RECORDS PROVIDED: Begin
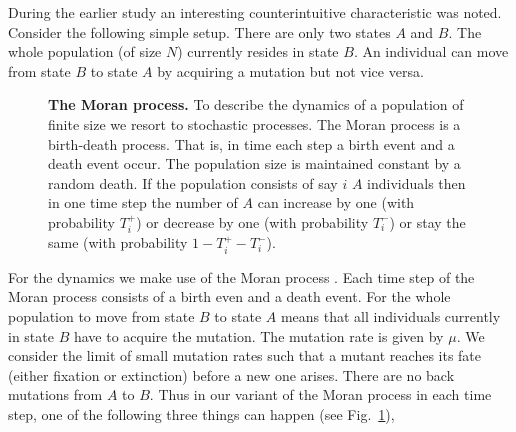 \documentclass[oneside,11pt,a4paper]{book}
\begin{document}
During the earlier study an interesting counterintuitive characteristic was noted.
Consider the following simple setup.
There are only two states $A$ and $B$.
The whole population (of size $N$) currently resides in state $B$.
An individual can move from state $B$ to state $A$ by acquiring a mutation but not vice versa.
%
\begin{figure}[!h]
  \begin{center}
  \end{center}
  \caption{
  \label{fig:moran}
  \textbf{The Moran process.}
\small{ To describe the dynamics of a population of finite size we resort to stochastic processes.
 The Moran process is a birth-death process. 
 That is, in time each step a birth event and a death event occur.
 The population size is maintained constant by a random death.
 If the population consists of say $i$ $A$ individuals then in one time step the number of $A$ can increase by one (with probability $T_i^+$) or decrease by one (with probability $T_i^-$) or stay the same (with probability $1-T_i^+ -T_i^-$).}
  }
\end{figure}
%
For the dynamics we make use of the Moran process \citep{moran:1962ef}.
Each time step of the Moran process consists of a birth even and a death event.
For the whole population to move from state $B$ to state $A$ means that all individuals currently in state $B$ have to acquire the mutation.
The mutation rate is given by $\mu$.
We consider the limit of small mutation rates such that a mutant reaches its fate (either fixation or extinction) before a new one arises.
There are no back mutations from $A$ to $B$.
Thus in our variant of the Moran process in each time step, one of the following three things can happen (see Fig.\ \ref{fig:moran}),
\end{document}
RECORDS PROVIDED: End
▶ [WORK INSTRUCTIONS]: Since the pictures are not wanted, write out the rest of the data exactly as it reads.

▶ [RESULT FOR THIS TASK]:
 \documentclass[oneside,11pt,a4paper]{book}
\begin{document}
During the earlier study an interesting counterintuitive characteristic was noted.
Consider the following simple setup.
There are only two states $A$ and $B$.
The whole population (of size $N$) currently resides in state $B$.
An individual can move from state $B$ to state $A$ by acquiring a mutation but not vice versa.
%
\begin{figure}[!h]
  \begin{center}
  \end{center}
  \caption{
  \label{fig:moran}
  \textbf{The Moran process.}
\small{ To describe the dynamics of a population of finite size we resort to stochastic processes.
 The Moran process is a birth-death process. 
 That is, in time each step a birth event and a death event occur.
 The population size is maintained constant by a random death.
 If the population consists of say $i$ $A$ individuals then in one time step the number of $A$ can increase by one (with probability $T_i^+$) or decrease by one (with probability $T_i^-$) or stay the same (with probability $1-T_i^+ -T_i^-$).}
  }
\end{figure}
%
For the dynamics we make use of the Moran process \citep{moran:1962ef}.
Each time step of the Moran process consists of a birth even and a death event.
For the whole population to move from state $B$ to state $A$ means that all individuals currently in state $B$ have to acquire the mutation.
The mutation rate is given by $\mu$.
We consider the limit of small mutation rates such that a mutant reaches its fate (either fixation or extinction) before a new one arises.
There are no back mutations from $A$ to $B$.
Thus in our variant of the Moran process in each time step, one of the following three things can happen (see Fig.\ \ref{fig:moran}),
\end{document}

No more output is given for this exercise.